# [AIM OF THE EXERCISE]
Scan the entries below and extract each line with the word "reproduce" in it.

# [DATA RECORDS]
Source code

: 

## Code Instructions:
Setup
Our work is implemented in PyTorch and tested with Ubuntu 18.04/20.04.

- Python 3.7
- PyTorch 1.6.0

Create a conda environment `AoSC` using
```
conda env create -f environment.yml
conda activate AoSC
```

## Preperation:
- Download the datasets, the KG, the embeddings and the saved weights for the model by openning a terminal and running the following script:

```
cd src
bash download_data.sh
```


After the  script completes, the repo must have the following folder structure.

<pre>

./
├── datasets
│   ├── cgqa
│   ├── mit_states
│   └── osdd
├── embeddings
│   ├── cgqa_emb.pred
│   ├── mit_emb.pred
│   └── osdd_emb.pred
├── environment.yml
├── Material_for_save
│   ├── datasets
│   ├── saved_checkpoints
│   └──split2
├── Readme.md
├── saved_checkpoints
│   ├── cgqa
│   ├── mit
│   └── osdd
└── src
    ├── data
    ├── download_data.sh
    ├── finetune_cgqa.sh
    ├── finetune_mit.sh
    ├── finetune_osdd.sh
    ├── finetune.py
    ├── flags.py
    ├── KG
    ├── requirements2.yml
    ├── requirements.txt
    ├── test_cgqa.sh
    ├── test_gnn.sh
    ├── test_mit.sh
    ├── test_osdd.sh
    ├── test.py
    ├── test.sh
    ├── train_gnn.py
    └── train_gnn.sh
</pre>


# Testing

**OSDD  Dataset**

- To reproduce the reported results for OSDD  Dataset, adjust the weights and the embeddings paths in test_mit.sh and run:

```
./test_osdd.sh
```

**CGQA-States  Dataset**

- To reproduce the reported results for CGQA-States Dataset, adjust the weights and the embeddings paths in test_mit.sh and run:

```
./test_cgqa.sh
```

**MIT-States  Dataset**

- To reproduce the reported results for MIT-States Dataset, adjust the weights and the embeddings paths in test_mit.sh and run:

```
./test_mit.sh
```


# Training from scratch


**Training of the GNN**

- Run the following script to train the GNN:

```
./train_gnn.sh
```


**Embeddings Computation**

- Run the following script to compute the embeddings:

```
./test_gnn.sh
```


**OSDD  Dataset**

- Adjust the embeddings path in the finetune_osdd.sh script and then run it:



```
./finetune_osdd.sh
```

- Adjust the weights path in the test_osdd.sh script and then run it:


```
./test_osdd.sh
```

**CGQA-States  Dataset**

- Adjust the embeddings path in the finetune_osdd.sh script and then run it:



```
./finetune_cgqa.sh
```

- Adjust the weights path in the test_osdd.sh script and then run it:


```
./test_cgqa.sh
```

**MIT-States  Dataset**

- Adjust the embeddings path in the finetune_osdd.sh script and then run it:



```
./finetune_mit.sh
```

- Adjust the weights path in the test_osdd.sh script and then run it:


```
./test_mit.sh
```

# [OUTPUT]
- To reproduce the reported results for OSDD  Dataset, adjust the weights and the embeddings paths in test_mit.sh and run:
- To reproduce the reported results for CGQA-States Dataset, adjust the weights and the embeddings paths in test_mit.sh and run:
- To reproduce the reported results for MIT-States Dataset, adjust the weights and the embeddings paths in test_mit.sh and run:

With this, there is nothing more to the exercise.